• THE TASK: Lines holding the string "midrule" are the ones to copy from this listing.

• INFORMATION SUPPLIED:

···

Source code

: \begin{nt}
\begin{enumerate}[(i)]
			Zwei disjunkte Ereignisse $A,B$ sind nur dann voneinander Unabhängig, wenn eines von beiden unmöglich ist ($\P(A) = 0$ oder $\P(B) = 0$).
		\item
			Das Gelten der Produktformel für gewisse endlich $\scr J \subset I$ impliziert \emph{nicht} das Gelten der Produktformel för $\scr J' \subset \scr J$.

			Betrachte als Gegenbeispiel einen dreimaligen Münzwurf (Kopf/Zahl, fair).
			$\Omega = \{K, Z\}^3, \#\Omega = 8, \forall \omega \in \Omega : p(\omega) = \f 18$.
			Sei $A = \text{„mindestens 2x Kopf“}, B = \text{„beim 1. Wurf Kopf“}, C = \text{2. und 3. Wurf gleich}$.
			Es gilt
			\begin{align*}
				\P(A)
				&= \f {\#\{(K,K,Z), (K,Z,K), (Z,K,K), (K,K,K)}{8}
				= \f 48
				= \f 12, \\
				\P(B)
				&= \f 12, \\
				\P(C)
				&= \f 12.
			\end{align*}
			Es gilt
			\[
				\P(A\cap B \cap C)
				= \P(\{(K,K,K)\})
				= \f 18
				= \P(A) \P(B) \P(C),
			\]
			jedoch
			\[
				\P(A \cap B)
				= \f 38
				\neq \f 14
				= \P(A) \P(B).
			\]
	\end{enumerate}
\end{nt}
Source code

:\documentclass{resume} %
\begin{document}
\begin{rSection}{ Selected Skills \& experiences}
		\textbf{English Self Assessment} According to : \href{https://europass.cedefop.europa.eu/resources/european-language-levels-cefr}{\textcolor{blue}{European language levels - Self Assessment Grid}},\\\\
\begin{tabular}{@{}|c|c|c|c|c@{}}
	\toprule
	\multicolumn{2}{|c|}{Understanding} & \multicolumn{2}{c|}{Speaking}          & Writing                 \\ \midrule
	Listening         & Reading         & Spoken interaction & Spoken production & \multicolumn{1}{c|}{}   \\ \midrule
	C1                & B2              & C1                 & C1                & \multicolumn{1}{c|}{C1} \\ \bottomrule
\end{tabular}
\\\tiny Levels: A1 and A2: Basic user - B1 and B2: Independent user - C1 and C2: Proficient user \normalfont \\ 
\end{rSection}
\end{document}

···

• WORKED SOLUTION:
	\multicolumn{2}{|c|}{Understanding} & \multicolumn{2}{c|}{Speaking}          & Writing                 \\ \midrule
	Listening         & Reading         & Spoken interaction & Spoken production & \multicolumn{1}{c|}{}   \\ \midrule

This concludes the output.